Question 806: Which of the following drugs does not potentiate the effect of NMDA at NMDA receptors?

A. Aspartic acid
B. Ketamine (Correct Answer)
C. D-serine
D. Homocysteic acid

Explanation: ***Ketamine*** - **Ketamine** is an **NMDA receptor antagonist**, meaning it blocks the activity of NMDA receptors rather than potentiating it. - It binds to a site within the **NMDA receptor channel**, preventing ion flow and neuronal excitation. - Used clinically as a dissociative anesthetic and for treatment-resistant depression. *Aspartic acid* - **Aspartic acid** functions as an **excitatory neurotransmitter** and is an **agonist** at NMDA receptors. - It readily activates these receptors by binding to the glutamate-binding site, thereby potentiating their effects. *D-serine* - **D-serine** acts as an **endogenous co-agonist** at the NMDA receptor by binding to the **glycine regulatory site** (also called the glycine-B site). - Its binding is essential for the full activation and potentiation of NMDA receptor activity. - Along with glycine, it is one of the primary physiological co-agonists required for NMDA receptor function. *Homocysteic acid* - **Homocysteic acid** is an **endogenous excitatory amino acid** that acts as an **agonist** at NMDA receptors. - It directly binds to and activates NMDA receptors at the glutamate-binding site, thus potentiating their effects.

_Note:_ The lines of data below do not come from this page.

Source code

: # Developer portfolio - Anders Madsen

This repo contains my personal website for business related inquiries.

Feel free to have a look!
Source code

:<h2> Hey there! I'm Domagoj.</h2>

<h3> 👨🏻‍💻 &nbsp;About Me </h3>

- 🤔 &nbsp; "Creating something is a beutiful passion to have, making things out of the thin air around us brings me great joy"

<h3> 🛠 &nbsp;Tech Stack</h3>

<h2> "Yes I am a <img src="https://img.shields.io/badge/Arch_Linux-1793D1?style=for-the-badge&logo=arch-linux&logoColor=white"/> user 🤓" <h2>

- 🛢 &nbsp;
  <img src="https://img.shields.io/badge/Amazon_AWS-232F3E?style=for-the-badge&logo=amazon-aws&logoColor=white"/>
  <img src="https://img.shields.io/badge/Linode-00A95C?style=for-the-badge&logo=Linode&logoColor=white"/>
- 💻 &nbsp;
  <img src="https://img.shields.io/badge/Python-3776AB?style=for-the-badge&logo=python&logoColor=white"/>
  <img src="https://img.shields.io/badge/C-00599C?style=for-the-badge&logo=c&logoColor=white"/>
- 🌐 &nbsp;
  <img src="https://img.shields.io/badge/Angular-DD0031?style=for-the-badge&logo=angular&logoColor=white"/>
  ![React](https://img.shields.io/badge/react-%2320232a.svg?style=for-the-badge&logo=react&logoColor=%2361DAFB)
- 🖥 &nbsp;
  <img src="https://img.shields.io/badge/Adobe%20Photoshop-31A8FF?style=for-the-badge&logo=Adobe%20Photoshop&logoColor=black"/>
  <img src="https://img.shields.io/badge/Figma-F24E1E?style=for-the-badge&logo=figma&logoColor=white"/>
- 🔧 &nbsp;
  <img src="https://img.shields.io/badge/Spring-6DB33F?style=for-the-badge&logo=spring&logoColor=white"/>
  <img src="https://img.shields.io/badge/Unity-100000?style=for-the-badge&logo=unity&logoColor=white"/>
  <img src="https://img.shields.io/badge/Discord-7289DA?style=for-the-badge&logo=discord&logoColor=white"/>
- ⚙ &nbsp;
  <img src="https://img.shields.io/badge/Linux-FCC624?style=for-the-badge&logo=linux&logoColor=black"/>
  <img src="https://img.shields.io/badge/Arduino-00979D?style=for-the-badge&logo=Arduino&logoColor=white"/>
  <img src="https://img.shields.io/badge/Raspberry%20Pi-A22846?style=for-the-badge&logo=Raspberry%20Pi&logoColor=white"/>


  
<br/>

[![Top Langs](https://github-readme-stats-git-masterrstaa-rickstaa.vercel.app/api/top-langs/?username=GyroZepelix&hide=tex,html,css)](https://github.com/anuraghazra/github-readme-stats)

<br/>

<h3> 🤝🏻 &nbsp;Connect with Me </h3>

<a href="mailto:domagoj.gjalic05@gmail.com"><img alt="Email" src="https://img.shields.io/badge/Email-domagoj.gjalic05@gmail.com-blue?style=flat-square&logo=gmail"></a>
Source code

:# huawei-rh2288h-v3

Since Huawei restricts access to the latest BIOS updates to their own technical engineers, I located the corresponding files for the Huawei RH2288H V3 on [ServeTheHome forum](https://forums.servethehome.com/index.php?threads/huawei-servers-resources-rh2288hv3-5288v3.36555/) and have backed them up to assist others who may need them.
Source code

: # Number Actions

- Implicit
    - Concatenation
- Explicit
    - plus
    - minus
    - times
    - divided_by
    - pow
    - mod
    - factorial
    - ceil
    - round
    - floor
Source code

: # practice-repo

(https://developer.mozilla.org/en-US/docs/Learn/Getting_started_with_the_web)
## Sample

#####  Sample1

Question 807: What is the classification of Rotigotine?

A. Dopamine agonist (Correct Answer)
B. Dopamine antagonist
C. GABA agonist
D. GABA antagonist

Explanation: ***Dopamine agonist*** - Rotigotine is classified as a **non-ergoline dopamine agonist**, meaning it directly stimulates dopamine receptors in the brain. - It is used in the treatment of **Parkinson's disease** and **restless legs syndrome** by mimicking the effects of dopamine. *Dopamine antagonist* - **Dopamine antagonists** block dopamine receptors and are typically used as antipsychotics or antiemetics. - This classification would have opposite pharmacological effects to what is seen with rotigotine. *GABA agonist* - **GABA agonists** enhance the effects of the inhibitory neurotransmitter GABA, leading to sedation or seizure control. - This mechanism of action is unrelated to rotigotine's primary effects on dopamine pathways. *GABA antagonist* - **GABA antagonists** block GABA receptors, which can lead to increased neuronal excitability and seizures. - This is not the mechanism of action for rotigotine, which targets the dopaminergic system.

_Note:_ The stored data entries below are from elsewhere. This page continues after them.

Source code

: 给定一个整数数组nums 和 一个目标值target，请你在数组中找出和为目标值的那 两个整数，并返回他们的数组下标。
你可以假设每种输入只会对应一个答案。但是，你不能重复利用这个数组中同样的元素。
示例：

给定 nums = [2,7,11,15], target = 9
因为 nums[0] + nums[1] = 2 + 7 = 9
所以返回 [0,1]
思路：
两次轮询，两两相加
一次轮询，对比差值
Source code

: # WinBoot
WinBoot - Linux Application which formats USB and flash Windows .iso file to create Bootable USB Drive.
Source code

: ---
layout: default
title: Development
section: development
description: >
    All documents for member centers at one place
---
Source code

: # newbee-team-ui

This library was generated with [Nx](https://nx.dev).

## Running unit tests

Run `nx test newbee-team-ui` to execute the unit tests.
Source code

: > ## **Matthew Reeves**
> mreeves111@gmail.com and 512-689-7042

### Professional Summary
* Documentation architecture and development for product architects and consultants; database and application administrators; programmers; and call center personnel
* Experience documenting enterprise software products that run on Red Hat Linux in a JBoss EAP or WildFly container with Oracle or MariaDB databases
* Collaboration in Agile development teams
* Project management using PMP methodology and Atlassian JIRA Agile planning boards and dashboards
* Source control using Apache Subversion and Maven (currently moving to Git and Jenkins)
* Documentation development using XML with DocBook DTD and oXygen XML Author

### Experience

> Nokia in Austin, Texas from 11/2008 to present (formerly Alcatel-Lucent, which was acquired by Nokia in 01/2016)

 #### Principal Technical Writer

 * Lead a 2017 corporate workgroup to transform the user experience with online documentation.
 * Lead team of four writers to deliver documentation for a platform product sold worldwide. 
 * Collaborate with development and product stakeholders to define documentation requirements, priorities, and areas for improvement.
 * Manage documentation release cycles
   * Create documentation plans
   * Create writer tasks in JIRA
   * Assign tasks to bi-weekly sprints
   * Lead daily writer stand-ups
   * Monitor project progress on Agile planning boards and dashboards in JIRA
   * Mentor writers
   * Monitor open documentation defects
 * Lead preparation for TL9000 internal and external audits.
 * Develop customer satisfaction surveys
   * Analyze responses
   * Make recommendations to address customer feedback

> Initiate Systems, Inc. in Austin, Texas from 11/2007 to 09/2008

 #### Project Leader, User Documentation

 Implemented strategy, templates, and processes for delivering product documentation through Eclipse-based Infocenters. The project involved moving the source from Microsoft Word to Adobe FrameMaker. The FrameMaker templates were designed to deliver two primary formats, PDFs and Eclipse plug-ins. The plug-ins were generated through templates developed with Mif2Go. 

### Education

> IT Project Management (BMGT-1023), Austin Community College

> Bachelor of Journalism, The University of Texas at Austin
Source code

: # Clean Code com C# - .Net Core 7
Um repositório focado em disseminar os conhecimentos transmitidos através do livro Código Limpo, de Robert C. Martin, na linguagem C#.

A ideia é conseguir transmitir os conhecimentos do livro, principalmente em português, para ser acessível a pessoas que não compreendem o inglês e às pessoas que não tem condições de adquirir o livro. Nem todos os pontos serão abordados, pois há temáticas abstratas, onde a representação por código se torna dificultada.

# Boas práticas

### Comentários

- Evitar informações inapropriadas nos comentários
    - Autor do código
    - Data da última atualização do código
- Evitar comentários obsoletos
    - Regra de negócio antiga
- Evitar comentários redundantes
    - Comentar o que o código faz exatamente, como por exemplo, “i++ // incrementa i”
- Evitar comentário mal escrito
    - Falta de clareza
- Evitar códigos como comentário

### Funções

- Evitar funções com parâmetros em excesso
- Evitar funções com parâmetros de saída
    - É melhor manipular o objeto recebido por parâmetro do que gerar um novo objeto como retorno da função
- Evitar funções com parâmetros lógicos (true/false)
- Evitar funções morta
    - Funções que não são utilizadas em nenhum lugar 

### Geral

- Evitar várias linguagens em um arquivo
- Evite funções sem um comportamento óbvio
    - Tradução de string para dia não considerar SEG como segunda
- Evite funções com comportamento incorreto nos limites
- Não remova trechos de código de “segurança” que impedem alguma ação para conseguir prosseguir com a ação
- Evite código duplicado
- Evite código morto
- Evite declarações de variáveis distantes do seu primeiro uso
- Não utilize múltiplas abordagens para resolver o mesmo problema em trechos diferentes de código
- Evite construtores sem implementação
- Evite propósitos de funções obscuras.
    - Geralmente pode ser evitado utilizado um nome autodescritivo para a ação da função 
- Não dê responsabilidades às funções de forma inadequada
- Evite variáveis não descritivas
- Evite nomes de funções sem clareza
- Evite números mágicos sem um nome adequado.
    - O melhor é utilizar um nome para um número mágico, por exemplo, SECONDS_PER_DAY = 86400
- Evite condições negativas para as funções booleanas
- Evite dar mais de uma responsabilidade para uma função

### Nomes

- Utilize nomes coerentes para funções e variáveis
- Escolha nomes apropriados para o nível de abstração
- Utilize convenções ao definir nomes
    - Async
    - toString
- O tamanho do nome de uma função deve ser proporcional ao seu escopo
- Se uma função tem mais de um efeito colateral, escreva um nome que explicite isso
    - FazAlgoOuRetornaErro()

Question 808: Which drug is used in amytrophic lateral sclerosis?

A. Riluzole (Correct Answer)
B. Tacrine
C. Olanzapine
D. Glatiramer acetate

Explanation: ***Riluzole*** - **Riluzole** is an **NMDA receptor antagonist** that is approved for the treatment of **amyotrophic lateral sclerosis (ALS)**. - It works by reducing **glutamate-mediated excitotoxicity**, which is thought to contribute to neuronal damage in ALS, thereby extending survival time and delaying the need for tracheostomy. *Glatiramer acetate* - **Glatiramer acetate** is an immunomodulating drug used in the treatment of **multiple sclerosis (MS)**. - It is believed to work by inducing and activating **T-suppressor cells** specific for myelin basic protein, thus reducing the frequency of relapses in MS. *Tacrine* - **Tacrine** is an **acetylcholinesterase inhibitor** that was previously used for the treatment of **mild to moderate Alzheimer's disease**. - Its use has largely been replaced by newer, better-tolerated drugs due to its significant **hepatotoxicity** and frequent dosing schedule. *Olanzapine* - **Olanzapine** is an **atypical antipsychotic** medication used to treat conditions such as **schizophrenia** and **bipolar disorder**. - It primarily exerts its effects by blocking **dopamine D2** and **serotonin 5-HT2A** receptors.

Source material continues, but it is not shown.